How Investors Lose 89 Percent of Gains from Futures Funds

 

The pitch was enticing. At a time when the Standard & Poor’s 500 Index had suffered a decline of 41 percent in the previous three years, Morgan Stanley (MS) was offering its clients the possibility of some relief.

In a prospectus, the New York securities firm invited its customers to put their money into a little-known area of alternative investing called managed futures.

“If you’ve never diversified your portfolio beyond stocks and bonds, you should know about the powerful argument for managed futures,” the bank wrote. “Managed futures may potentially profit at times when traditional markets are experiencing losses.”

Morgan Stanley presented a chart telling investors that over 23 years, people who put 10 percent of their assets in managed futures outperformed those whose investments were limited to a combination of stocks and bonds, Bloomberg Markets magazine will report in its November issue.
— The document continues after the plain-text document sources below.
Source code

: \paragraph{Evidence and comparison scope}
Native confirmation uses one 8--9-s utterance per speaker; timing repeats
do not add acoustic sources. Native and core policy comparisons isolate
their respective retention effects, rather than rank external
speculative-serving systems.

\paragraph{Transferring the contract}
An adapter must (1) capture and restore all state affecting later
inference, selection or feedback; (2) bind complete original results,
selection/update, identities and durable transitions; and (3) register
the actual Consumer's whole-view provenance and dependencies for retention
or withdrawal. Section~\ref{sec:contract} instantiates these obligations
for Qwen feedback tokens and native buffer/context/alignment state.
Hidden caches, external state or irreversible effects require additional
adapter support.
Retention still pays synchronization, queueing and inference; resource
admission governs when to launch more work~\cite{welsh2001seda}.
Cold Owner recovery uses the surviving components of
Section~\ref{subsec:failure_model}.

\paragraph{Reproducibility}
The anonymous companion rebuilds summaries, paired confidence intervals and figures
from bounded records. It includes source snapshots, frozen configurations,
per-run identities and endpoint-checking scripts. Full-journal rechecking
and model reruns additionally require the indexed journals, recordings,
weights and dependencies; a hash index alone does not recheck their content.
Clients jumped in. During the decade ended in 2012, more than 30,000 investors entrusted Morgan Stanley with $797 million in a managed-futures fund called Morgan Stanley Smith Barney Spectrum Technical LP. The fund already had $341.6 million invested during the previous eight years.

Top fund managers speculated with that cash in a wide range of asset classes. In that period, the fund made $490.3 million in trading gains and money-market interest income.

No Gain

Investors who kept their money in Spectrum Technical for that decade, however, reaped none of those returns -- not one penny. Every bit of those profits -- and more -- was consumed by $498.7 million in commissions, expenses and fees paid to fund managers and Morgan Stanley.
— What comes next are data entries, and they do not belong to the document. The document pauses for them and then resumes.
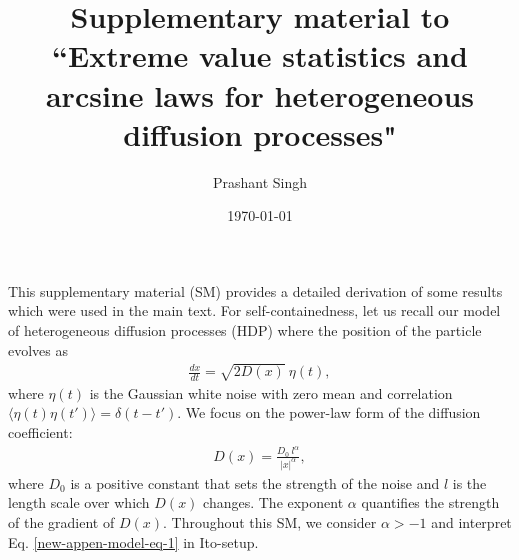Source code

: \documentclass[superscriptaddress,amsmath,amssymb,aps,onecolumn]{revtex4}
\newcommand{\red}[1]{{\color[rgb]{1,0,0}{\protect{#1}}}}
\begin{document}
	
	
	
	\date{\today}
	\newcommand{\titlename}{Supplementary material to ``Extreme value statistics and arcsine laws for heterogeneous diffusion processes"}
	
	
	\title{\titlename}
	
\author{Prashant Singh}
\maketitle
	
	
This supplementary material (SM) provides a detailed derivation of some results which were used in the main text. For self-containedness, let us recall our model of heterogeneous diffusion processes (HDP) where the position of the particle evolves as
\begin{align}
\frac{dx}{dt} = \sqrt{2 D(x)} ~\eta(t),
\label{new-appen-model-eq-1}
\end{align}
where $\eta(t)$ is the Gaussian white noise with zero mean and correlation $\langle \eta(t) \eta(t') \rangle = \delta(t-t')$. We focus on the power-law form of the diffusion coefficient:
\begin{align}
D(x) =  \frac{D_0~l^{\alpha}}{|x|^{\alpha}},
\label{new-appen-extreme-eq-3}
\end{align}
where $D_0$ is a positive constant that sets the strength of the noise and $l$ is the length scale over which $D(x)$ changes. The exponent $\alpha$ quantifies the strength of the gradient of $D(x)$. Throughout this SM, we consider $\alpha >-1$ and interpret Eq. \eqref{new-appen-model-eq-1} in Ito-setup.
	
\end{document}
After all of that was deducted, investors ended up losing $8.3 million over 10 years. Had those Morgan Stanley investors placed their money instead in a low-fee index mutual fund, such as Vanguard Group Inc.’s 500 Index Fund, they would have reaped a net cumulative return of 96 percent in the same period.

The “powerful argument” for managed futures turned out to be good for brokers and fund managers but not so good for investors.

In the $337 billion managed-futures market, return-robbing fees like those are common. According to data filed with the U.S. Securities and Exchange Commission and compiled by Bloomberg, 89 percent of the $11.51 billion of gains in 63 managed-futures funds went to fees, commissions and expenses during the decade from Jan. 1, 2003, to Dec. 31, 2012.

Fess: $1.5 Billion

The funds held $13.65 billion of investor money at the end of last year, according to SEC filings. Twenty-nine of those funds left investors with losses.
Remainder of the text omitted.